• [Stored data]:
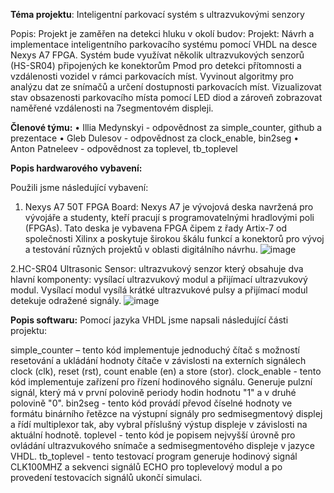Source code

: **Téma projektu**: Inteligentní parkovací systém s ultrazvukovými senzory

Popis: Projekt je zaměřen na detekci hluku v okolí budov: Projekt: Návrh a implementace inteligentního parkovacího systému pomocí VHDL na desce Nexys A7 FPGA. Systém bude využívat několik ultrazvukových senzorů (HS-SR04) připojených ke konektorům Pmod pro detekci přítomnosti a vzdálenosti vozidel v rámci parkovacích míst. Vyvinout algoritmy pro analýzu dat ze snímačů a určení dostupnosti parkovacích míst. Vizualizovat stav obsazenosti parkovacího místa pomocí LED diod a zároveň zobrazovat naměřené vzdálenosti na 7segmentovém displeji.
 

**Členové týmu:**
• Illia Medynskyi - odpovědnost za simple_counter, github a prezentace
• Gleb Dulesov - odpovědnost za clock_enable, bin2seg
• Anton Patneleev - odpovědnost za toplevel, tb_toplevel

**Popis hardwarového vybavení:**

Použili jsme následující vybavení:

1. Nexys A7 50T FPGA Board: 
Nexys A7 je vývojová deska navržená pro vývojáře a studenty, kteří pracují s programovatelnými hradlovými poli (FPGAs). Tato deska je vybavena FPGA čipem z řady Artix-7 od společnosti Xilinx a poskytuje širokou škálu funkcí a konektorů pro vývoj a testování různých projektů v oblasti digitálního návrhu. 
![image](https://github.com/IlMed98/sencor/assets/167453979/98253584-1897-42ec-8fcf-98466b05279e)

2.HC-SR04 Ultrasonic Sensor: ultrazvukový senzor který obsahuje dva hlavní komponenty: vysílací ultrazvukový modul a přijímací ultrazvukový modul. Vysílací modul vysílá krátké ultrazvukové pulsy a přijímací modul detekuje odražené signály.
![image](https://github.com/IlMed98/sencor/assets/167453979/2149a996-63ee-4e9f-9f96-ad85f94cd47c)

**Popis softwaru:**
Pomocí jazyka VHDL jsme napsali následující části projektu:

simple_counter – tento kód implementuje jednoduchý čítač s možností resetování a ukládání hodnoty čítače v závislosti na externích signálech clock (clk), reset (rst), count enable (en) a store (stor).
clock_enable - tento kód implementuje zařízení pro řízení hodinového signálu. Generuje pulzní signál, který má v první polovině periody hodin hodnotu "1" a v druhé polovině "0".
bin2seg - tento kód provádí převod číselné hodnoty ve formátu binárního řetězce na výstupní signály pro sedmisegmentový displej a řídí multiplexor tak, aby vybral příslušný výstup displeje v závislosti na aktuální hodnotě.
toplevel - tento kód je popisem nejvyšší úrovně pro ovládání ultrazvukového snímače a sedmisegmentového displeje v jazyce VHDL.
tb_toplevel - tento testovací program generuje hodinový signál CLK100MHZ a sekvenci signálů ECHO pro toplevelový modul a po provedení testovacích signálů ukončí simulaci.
* * *
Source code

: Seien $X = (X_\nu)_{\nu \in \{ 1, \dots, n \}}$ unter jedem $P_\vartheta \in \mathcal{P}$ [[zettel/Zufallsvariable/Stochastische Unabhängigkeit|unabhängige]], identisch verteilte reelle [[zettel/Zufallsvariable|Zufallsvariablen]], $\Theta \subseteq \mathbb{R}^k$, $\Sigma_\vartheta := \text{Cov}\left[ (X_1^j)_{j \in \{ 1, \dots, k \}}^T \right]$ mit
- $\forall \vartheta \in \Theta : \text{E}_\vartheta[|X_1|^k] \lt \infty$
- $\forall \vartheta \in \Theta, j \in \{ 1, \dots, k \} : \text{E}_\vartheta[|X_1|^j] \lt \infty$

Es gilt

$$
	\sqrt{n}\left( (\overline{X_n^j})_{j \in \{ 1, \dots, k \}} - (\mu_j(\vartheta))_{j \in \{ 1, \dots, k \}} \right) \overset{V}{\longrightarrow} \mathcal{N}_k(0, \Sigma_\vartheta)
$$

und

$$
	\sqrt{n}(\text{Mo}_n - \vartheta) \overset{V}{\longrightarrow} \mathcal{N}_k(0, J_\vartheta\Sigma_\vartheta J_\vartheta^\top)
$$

• [WORK REQUIRED]: Copy, exactly and only, the lines above that begin with the one containing "clock_enable - tento" and finish with the one containing "tb_toplevel - tento".

• [FINISHED EXERCISE]:
clock_enable - tento kód implementuje zařízení pro řízení hodinového signálu. Generuje pulzní signál, který má v první polovině periody hodin hodnotu "1" a v druhé polovině "0".
bin2seg - tento kód provádí převod číselné hodnoty ve formátu binárního řetězce na výstupní signály pro sedmisegmentový displej a řídí multiplexor tak, aby vybral příslušný výstup displeje v závislosti na aktuální hodnotě.
toplevel - tento kód je popisem nejvyšší úrovně pro ovládání ultrazvukového snímače a sedmisegmentového displeje v jazyce VHDL.
tb_toplevel - tento testovací program generuje hodinový signál CLK100MHZ a sekvenci signálů ECHO pro toplevelový modul a po provedení testovacích signálů ukončí simulaci.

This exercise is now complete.